Is That Piece of Jasper an Agate?

Finding a great agate or piece of jasper is a thrill for any rockhound, but being able to identify exactly what it is that has been found is quite a headache for the beginner. These headaches can be relieved very easily though with just a little bit of knowledge about the different quartz group stones.

Agate and jasper are actually chalcedony, which in turn is cryptocrystalline quartz. All are SIO2. When you pick up a stone you can rule out that it is a piece of regular massive quartz quite quickly just by looking to see if you can see the grains of the stone. If you can see grains, you do not have an agate or jasper. Most likely, what you have then is massive quartz or some other type of stone. Many new rockhounds will mistake massive quartz for a piece of agate, so don’t feel bad if you do. It’s a very frequent mistake.

Jasper and agate will appear to be made of wax. If the rock is just plain clear to white translucent with no markings or patterns, it is considered chalcedony. If it is opaque, that is, if you cannot see into or through it, it is jasper. Jasper is most frequently earth tones or red but you can find jasper in just about any color or color combination and it can contain some very lively patterns. One well known form of jasper is called “picture” jasper, and just as the name suggests, the lines and markings look just like a scenic picture of mountains and valleys or forests and so on. Geometric patterns are also common in jasper stones.

If a stone is an agate, it will be translucent as is chalcedony, but an agate will have patterns. Most commonly, agates have bands, and are appropriately called banded agate. Sometimes the bands are also translucent, sometimes some are opaque. There are many agates named to describe how they look, such as plume, orbicular, or flower and many that are named for the place they are found, such as Dryhead or Lake Superior. For instance, moss agate is a clear to semi-clear agate that looks like moss was embedded in the stone. No two agates are alike and many fantastically patterned stones will not have specific type or place names.

There are also stones which you will find that have both jasper and agate in them. Both the opaque and translucent parts of these stones will appear waxy. These are often referred to as jasp-agate. Once you become familiar with the look of both jasper and agate, you will be able to recognize jasp-agate with no problems. One other stone that can be confused with agate or jasper is opal.
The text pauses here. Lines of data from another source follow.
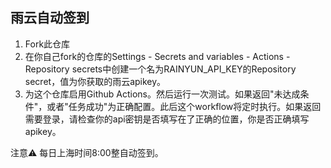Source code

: 

## 雨云自动签到
1. Fork此仓库
2. 在你自己fork的仓库的Settings - Secrets and variables - Actions - Repository secrets中创建一个名为RAINYUN_API_KEY的Repository secret，值为你获取的雨云apikey。
3. 为这个仓库启用Github Actions。然后运行一次测试。如果返回"未达成条件"，或者"任务成功"为正确配置。此后这个workflow将定时执行。如果返回需要登录，请检查你的api密钥是否填写在了正确的位置，你是否正确填写apikey。 


注意⚠️ 每日上海时间8:00整自动签到。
Opal will have flashes of color if it is precious opal. It can be also be common opal which is plain translucent or opaque and a just about any color or a mix of colors. Opal generally looks more glassy than waxy, and it is much more brittle and breakable than agate or jasper.

If you still aren’t sure when you find a rock if it is jasper, agate, or opal, you should take it with you and ask someone about it. Your local rock shop or club or even a jeweler’s shop can identify it for you. You will have few problems identifying these stones after the first or second time. Once you learn to identify these basic stones, you will be surprised how many different types of gemstones you will start noticing on your hunts.